Consider upgrading to OpenWrt 19.07.4 and try to disable this for testing:

aboaboit · November 20, 2020, 8:05pm

19.07.4 is cursed for the 4040, no go.

What should I disable exactly? The UDP protocol specification for an external server shouldn't be an issue because there is no server defined.

I see I've left the loglevel set to "debug", this might not be a terribly smart move... what do you say?

vgaetera · November 20, 2020, 8:13pm

Check if the issue persists with default logging settings.

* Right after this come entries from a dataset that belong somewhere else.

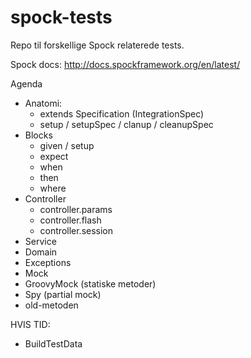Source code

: spock-tests
===========

Repo til forskellige Spock relaterede tests.

Spock docs: http://docs.spockframework.org/en/latest/



Agenda
   * Anatomi:
      * extends Specification (IntegrationSpec)
      * setup / setupSpec / clanup / cleanupSpec
   * Blocks
      * given / setup
      * expect
      * when
      * then
      * where
   * Controller
      * controller.params
      * controller.flash
      * controller.session
   * Service
   * Domain
   * Exceptions
   * Mock
   * GroovyMock (statiske metoder)
   * Spy (partial mock)
   * old-metoden


HVIS TID:

   * BuildTestData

aboaboit · November 21, 2020, 11:26am

I see I have "conloglevel" which may be ineffective:

        option conloglevel '8'                  
        option cronloglevel '8'

Comparing the defaults with mine, I see the most notable difference is the physical logfile on a pendrive; removing that and rebooting prevents the problem from happening when wan is brought down: the memory usage of logd remains stable.

My guess is that the pendrive cannot keep up and the write buffer in logd blows up.
I guess I really have to set up remote logging on either my raspberry or my nas.

system · December 1, 2020, 11:26am

This topic was automatically closed 10 days after the last reply. New replies are no longer allowed.